SUPPLIED RECORDS Block Start
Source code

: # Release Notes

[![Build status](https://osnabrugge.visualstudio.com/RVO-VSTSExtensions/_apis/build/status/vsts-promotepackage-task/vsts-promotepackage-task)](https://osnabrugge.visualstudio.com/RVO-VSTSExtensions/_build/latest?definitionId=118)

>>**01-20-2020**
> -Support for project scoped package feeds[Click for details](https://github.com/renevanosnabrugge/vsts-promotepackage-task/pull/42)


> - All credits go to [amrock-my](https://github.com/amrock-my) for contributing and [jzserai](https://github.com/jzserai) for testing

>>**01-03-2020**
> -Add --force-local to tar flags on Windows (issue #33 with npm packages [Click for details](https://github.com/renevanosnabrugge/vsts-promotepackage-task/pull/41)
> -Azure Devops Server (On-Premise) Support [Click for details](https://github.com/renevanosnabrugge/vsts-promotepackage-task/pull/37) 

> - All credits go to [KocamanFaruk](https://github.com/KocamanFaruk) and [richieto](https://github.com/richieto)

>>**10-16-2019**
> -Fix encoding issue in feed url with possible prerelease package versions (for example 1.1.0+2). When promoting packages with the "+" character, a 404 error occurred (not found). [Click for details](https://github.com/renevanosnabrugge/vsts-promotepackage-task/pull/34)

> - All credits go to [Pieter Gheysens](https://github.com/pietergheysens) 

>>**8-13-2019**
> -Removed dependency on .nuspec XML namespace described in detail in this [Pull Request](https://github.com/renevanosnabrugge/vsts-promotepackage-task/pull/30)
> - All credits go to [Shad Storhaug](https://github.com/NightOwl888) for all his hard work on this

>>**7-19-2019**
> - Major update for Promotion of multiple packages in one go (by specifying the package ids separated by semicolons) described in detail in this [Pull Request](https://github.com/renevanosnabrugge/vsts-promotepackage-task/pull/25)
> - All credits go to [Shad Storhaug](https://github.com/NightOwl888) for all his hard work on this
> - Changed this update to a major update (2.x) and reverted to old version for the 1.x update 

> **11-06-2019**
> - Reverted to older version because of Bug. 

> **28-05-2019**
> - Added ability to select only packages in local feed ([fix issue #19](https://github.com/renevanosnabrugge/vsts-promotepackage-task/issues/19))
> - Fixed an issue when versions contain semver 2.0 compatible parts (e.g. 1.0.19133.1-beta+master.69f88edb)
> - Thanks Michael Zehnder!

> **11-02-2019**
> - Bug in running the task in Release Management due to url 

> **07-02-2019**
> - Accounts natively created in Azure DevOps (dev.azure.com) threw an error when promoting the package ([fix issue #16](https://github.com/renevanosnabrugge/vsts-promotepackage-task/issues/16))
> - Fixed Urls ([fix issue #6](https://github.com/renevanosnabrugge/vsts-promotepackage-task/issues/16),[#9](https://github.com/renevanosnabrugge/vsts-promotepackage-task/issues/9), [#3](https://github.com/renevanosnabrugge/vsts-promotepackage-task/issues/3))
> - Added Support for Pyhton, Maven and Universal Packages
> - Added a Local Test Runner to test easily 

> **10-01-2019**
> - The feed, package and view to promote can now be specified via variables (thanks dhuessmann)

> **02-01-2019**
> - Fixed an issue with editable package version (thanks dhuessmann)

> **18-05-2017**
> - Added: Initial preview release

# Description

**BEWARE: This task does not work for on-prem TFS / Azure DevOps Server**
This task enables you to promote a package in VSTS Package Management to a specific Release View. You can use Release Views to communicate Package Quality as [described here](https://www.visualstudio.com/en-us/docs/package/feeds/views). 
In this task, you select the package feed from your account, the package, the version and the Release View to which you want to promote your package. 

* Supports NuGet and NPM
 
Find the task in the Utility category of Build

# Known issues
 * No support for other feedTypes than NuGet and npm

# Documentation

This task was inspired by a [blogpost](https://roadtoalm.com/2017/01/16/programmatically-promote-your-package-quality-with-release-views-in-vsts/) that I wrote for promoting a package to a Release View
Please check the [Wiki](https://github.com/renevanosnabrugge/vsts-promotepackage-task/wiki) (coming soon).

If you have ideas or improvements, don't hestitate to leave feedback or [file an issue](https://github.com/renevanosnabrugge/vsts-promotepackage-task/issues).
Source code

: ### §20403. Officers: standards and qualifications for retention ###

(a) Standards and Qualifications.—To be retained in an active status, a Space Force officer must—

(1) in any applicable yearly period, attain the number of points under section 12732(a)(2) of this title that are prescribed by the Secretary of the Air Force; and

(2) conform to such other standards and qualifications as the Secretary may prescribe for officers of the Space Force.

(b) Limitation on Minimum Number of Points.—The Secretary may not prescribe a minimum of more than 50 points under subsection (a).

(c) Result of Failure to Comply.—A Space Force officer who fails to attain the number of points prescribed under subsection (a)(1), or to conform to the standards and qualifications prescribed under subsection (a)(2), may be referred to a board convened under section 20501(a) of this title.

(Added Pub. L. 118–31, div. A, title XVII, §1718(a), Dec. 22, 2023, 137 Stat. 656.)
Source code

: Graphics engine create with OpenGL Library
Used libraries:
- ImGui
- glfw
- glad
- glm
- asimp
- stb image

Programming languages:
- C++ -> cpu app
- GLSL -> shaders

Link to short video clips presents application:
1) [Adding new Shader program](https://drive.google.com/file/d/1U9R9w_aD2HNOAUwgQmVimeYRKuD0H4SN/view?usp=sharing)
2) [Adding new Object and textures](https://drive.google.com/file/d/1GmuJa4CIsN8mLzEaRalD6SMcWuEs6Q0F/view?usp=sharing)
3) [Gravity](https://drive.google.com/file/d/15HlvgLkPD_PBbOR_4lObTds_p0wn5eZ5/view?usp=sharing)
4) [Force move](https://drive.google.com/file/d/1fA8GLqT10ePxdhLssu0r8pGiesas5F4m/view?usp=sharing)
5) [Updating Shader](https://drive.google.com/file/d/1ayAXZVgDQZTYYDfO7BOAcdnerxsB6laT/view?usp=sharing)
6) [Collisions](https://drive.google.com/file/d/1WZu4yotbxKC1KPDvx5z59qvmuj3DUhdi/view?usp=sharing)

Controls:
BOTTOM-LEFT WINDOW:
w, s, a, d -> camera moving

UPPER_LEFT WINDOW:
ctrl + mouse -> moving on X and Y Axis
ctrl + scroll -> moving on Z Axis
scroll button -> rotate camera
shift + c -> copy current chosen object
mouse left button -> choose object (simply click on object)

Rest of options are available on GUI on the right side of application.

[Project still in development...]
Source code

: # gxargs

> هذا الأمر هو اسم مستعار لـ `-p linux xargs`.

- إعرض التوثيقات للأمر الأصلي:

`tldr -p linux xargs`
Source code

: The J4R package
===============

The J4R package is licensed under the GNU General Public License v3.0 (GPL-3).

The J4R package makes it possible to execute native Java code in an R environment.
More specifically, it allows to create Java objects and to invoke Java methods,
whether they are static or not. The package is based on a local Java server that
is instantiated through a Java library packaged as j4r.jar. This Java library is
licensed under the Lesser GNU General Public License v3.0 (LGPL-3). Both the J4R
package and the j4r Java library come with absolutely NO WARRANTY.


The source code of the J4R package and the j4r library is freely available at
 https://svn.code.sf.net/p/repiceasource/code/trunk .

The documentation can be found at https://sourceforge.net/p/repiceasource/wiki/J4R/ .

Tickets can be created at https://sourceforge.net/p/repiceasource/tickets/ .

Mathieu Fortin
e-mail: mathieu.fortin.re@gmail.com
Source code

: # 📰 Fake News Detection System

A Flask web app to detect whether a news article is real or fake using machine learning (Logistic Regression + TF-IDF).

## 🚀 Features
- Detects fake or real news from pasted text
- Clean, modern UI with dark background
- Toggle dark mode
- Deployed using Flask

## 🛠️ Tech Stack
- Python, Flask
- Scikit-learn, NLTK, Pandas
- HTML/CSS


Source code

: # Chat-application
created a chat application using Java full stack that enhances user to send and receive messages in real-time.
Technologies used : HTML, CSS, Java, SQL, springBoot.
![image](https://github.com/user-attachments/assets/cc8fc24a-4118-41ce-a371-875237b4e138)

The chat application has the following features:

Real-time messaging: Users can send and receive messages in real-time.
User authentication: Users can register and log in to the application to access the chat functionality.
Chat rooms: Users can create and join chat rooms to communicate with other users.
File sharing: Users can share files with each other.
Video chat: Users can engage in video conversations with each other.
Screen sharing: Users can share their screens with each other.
SUPPLIED RECORDS Block End
WHAT TO DO:
Out of the data above, set down the lines from the one with "- Fixed Urls" to the one with "(2) conform to", both included, exactly as written and with no additions.

ANSWER:
> - Fixed Urls ([fix issue #6](https://github.com/renevanosnabrugge/vsts-promotepackage-task/issues/16),[#9](https://github.com/renevanosnabrugge/vsts-promotepackage-task/issues/9), [#3](https://github.com/renevanosnabrugge/vsts-promotepackage-task/issues/3))
> - Added Support for Pyhton, Maven and Universal Packages
> - Added a Local Test Runner to test easily 

> **10-01-2019**
> - The feed, package and view to promote can now be specified via variables (thanks dhuessmann)

> **02-01-2019**
> - Fixed an issue with editable package version (thanks dhuessmann)

> **18-05-2017**
> - Added: Initial preview release

# Description

**BEWARE: This task does not work for on-prem TFS / Azure DevOps Server**
This task enables you to promote a package in VSTS Package Management to a specific Release View. You can use Release Views to communicate Package Quality as [described here](https://www.visualstudio.com/en-us/docs/package/feeds/views). 
In this task, you select the package feed from your account, the package, the version and the Release View to which you want to promote your package. 

* Supports NuGet and NPM
 
Find the task in the Utility category of Build

# Known issues
 * No support for other feedTypes than NuGet and npm

# Documentation

This task was inspired by a [blogpost](https://roadtoalm.com/2017/01/16/programmatically-promote-your-package-quality-with-release-views-in-vsts/) that I wrote for promoting a package to a Release View
Please check the [Wiki](https://github.com/renevanosnabrugge/vsts-promotepackage-task/wiki) (coming soon).

If you have ideas or improvements, don't hestitate to leave feedback or [file an issue](https://github.com/renevanosnabrugge/vsts-promotepackage-task/issues).
Source code

: ### §20403. Officers: standards and qualifications for retention ###

(a) Standards and Qualifications.—To be retained in an active status, a Space Force officer must—

(1) in any applicable yearly period, attain the number of points under section 12732(a)(2) of this title that are prescribed by the Secretary of the Air Force; and

(2) conform to such other standards and qualifications as the Secretary may prescribe for officers of the Space Force.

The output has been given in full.